How did Cooley persuade you to return to work after a full career and a large stock package from eBay? It’s been about 10 months and, quite frankly, that’s about how much idleness I can stand. I’m not coming back for the money; I’m coming back because there are three or four things that I really like to do that I wasn’t doing, and that I think I can do working here. One is, I get huge amounts of satisfaction from being confronted with gritty, difficult problems and figuring out solutions and having those solutions work. I got a pretty steady stream of those at eBay, and I suspect there are plenty of clients here who have the same kinds of challenging problems, and I hope to be able to be successful helping them as well. Second, I was part of a team, mentoring younger people, younger attorneys, and I’ll have a chance to do that. I’m really proud of two legacies from my days at eBay. One is, we ran a very successful company that was also a very good company, from a legal point of view. We now have two successors that are off and doing well. That’s one legacy. The other legacy I have is all the people that I worked with, many of whom are either still with eBay or PayPal, but many of whom have gone off on their own. Last time I counted I had 15, 16 general counsel who I had worked with, ranging from companies that are actually larger than eBay to tiny startups. I think in some ways that’s likely to be the more enduring legacy.

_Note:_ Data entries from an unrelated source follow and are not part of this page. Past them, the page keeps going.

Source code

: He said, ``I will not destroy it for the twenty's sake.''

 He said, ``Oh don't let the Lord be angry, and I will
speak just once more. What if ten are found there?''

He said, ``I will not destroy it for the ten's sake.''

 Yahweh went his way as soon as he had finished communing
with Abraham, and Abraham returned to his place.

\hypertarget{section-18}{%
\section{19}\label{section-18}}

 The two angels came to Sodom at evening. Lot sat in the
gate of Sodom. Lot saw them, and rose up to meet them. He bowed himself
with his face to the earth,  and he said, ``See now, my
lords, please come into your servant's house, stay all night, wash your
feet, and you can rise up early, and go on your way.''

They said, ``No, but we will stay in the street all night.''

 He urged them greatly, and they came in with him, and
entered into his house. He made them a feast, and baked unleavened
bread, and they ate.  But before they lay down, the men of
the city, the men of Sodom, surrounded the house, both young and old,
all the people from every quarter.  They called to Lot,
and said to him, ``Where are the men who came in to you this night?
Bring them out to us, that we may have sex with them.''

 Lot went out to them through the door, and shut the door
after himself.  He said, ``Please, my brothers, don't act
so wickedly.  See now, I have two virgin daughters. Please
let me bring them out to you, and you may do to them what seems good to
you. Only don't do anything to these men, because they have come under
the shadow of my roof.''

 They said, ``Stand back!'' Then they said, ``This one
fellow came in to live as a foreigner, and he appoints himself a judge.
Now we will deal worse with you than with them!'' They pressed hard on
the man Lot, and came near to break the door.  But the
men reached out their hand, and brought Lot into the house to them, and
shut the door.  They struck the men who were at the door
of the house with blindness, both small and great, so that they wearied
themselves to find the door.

What will you be doing at Cooley? This is my second week so it’s hard for me to be certain. I suspect that I’ll end up doing three or four different things. One, I will actually do a little substantive counseling. Not so much in the pure, “Here’s a legal issues, write a memorandum.” I’m not going to be very good at that. It’s probably been 10 years since I last did a purely legal analysis. But, if a client comes to me—and they will, some have, already—says, “Here’s the issue we have, here’s the way we’re thinking about it, what do you think?” That, I’m really good at. I think that, as part of a large team though, one of the things I’m really good at is translating legal issues into business speak and business speak into, “Here’s what they’re really telling you.” Lawyers who have never been in a corporate setting don’t always get that, so I think I can be a helpful intermediary in many circumstances. Sometimes that will be helping the business to understand, truly understand, what advice they’re getting, and sometimes that will be the other way around. “This piece of litigation really isn’t bet-the-company litigation, so maybe we should approach it this way as opposed to that way.”